The uniform belonging to Sgt. Jack Shield has been at the Galt Museum since 1965 but was only recently identified as Shield's.

The uniform belonging to Sgt. Jack Shield has been at the Galt Museum since 1965 but was only recently identified as Shield’s.

From right: Sgt. Jack Shield's grandson Michael Stonhouse, youngest daughter Edith Moyes, Edith's husband Sam Moyes, Ruthann LaBlance of the Galt Museum, granddaughter Susan Shores and grandson Jerry Ellerman stand around the tunic from World War One.

From right: Sgt. Jack Shield’s grandson Michael Stonhouse, youngest daughter Edith Moyes, Edith’s husband Sam Moyes, Ruthann LaBlance of the Galt Museum, granddaughter Susan Shores and grandson Jerry Ellerman stand around the tunic from World War One.

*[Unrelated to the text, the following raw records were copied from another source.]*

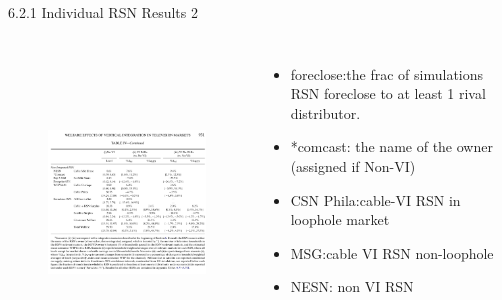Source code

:\documentclass[10pt]{beamer}
\begin{document}
\begin{frame}{6.2.1 Individual RSN Results 2}
    \begin{columns}[c] 
    \column{9cm}
    \begin{figure}
        \centering
        \includegraphics[height=8cm]{table4-2}
    \end{figure}
    \column{4cm}
    \begin{itemize}
        \item foreclose:the frac of simulations RSN foreclose to at least 1 rival distributor.
        \item *comcast: the name of the owner (assigned if Non-VI)
        \item CSN Phila:cable-VI RSN in loophole market
        \item MSG:cable VI RSN non-loophole
        \item NESN: non VI RSN
    \end{itemize}
	\end{columns}
\end{frame}
\end{document}

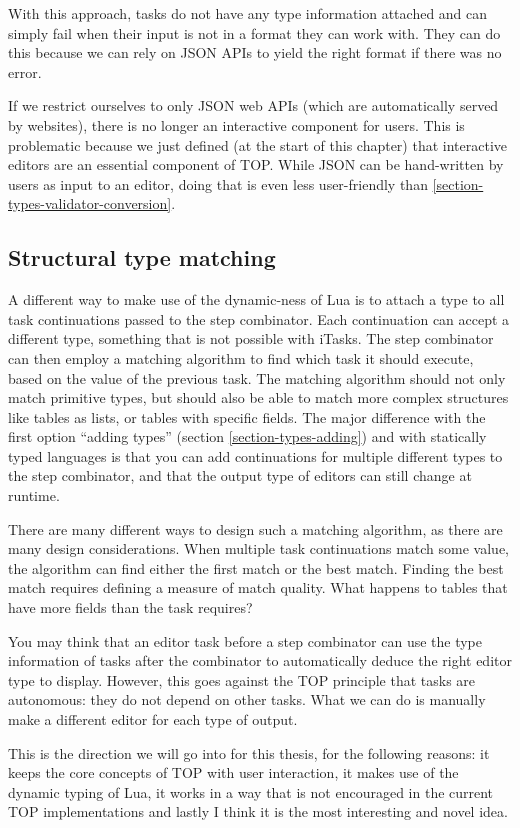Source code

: With this approach, tasks do not have any type information attached and can simply fail when their input is not in a format they can work with. They can do this because we can rely on JSON APIs to yield the right format if there was no error.

If we restrict ourselves to only JSON web APIs (which are automatically served by websites), there is no longer an interactive component for users. This is problematic because we just defined (at the start of this chapter) that interactive editors are an essential component of TOP. While JSON can be hand-written by users as input to an editor, doing that is even less user-friendly than \ref{section-types-validator-conversion}.

\subsection{Structural type matching}\label{section-types-matching}
A different way to make use of the dynamic-ness of Lua is to attach a type to all task continuations passed to the step combinator. Each continuation can accept a different type, something that is not possible with iTasks.
The step combinator can then employ a matching algorithm to find which task it should execute, based on the value of the previous task.
The matching algorithm should not only match primitive types, but should also be able to match more complex structures like tables as lists, or tables with specific fields. The major difference with the first option ``adding types'' (section \ref{section-types-adding}) and with statically typed languages is that you can add continuations for multiple different types to the step combinator, and that the output type of editors can still change at runtime.

There are many different ways to design such a matching algorithm, as there are many design considerations. When multiple task continuations match some value, the algorithm can find either the first match or the best match. Finding the best match requires defining a measure of match quality. What happens to tables that have more fields than the task requires?

You may think that an editor task before a step combinator can use the type information of tasks after the combinator to automatically deduce the right editor type to display. However, this goes against the TOP principle that tasks are autonomous: they do not depend on other tasks. What we can do is manually make a different editor for each type of output.

This is the direction we will go into for this thesis, for the following reasons:
it keeps the core concepts of TOP with user interaction,
it makes use of the dynamic typing of Lua,
it works in a way that is not encouraged in the current TOP implementations
and lastly I think it is the most interesting and novel idea.
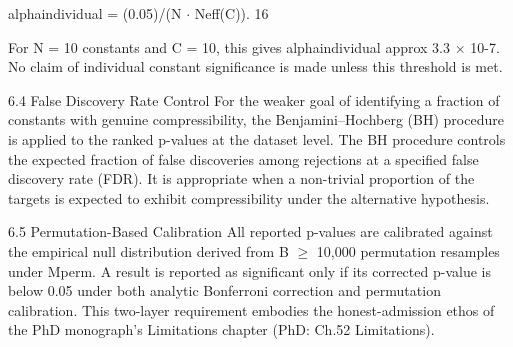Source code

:   alphaindividual = (0.05)/(N $\cdot$ Neff(C)). 16

  For N = 10 constants and C = 10, this gives alphaindividual approx 3.3 $\times$ 10-7. No
  claim of individual constant significance is made unless this threshold is met.

  6.4 False Discovery Rate Control
  For the weaker goal of identifying a fraction of constants with genuine compressibility,
  the Benjamini--Hochberg (BH) procedure is applied to the ranked p-values at the
  dataset level. The BH procedure controls the expected fraction of false discoveries
  among rejections at a specified false discovery rate (FDR). It is appropriate when a
  non-trivial proportion of the targets is expected to exhibit compressibility under the
  alternative hypothesis.

  6.5 Permutation-Based Calibration
  All reported p-values are calibrated against the empirical null distribution derived from
  B $\geq$ 10{,}000 permutation resamples under Mperm. A result is reported as significant
  only if its corrected p-value is below 0.05 under both analytic Bonferroni correction and
  permutation calibration. This two-layer requirement embodies the honest-admission
  ethos of the PhD monograph's Limitations chapter (PhD: Ch.52 Limitations).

HEATHER CAMERON – GAZETTE CONTRIBUTOR
A uniform that had been at the Galt Museum in Lethbridge since 1965 and officially in the collection since 1973 was identified as belonging to Sgt. John (Jack) Shield of Fort Macleod after assistant Ruthann LaBlance of the Galt collections department conducted an extensive audit.
“I went through the digitized version of the Lethbridge Herald looking through obituaries for men who had served in the First World War and the Second World War and who had received the Distinguished Conduct Medal and that search led me to the obituary for Jack Shield,” LaBlance said.
“Then, I went to the uniform just to see if there happened to be any details inside of it that happened to be overlooked and I found a service number. I went to Library Archives Canada and looked in their Soldiers of the First World War database and typed in the service number. Wouldn’t you know? Jack Shield came up.”
According to information LaBlance provided, Shield originally enlisted in February 1915 and was overseas by August 1915 serving in the Eighth Battalion.
Shield was promoted several times and reached the rank of sergeant in January 1918. In that same month, Shield also lost his younger brother, Cpl. Joseph Shield, in the line of duty at age of 20.
Sgt. Shield received the Distinguished Conduct Medal in August 1918 at the Battle of Amiens, otherwise known as the 100-Day Advance, near the end of World War One.
Sgt. Shield cut off about 80 enemy soldiers with his battalion and assisted in keeping the enemy at bay. After killing four enemy soldiers, Sgt. Shield took an injury to his thigh, but continued to fight on.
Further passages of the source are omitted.